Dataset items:
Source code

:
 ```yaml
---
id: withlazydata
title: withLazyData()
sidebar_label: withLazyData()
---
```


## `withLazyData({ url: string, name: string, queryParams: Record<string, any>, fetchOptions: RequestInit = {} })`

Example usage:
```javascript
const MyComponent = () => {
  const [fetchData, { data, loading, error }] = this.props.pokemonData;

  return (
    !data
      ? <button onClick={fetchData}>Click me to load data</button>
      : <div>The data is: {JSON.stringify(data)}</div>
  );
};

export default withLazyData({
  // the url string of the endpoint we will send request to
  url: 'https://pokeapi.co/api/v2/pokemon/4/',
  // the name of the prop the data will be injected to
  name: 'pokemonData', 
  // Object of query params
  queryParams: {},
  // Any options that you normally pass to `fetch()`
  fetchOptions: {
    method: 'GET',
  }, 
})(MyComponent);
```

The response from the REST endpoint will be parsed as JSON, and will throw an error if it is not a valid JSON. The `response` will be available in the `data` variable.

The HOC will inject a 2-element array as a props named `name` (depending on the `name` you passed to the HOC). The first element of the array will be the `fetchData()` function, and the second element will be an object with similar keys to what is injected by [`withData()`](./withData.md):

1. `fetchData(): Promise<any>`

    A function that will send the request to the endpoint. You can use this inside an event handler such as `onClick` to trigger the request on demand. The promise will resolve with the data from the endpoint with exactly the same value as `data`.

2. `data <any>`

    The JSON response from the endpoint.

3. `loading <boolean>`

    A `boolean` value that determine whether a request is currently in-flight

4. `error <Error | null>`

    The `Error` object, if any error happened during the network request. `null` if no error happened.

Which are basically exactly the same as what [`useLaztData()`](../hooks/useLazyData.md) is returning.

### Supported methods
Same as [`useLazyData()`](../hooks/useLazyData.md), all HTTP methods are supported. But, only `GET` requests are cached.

• **Directions**
Run a filter over the data above and keep each line that contains the word "this".

• **Response area**
  const [fetchData, { data, loading, error }] = this.props.pokemonData;
    A function that will send the request to the endpoint. You can use this inside an event handler such as `onClick` to trigger the request on demand. The promise will resolve with the data from the endpoint with exactly the same value as `data`.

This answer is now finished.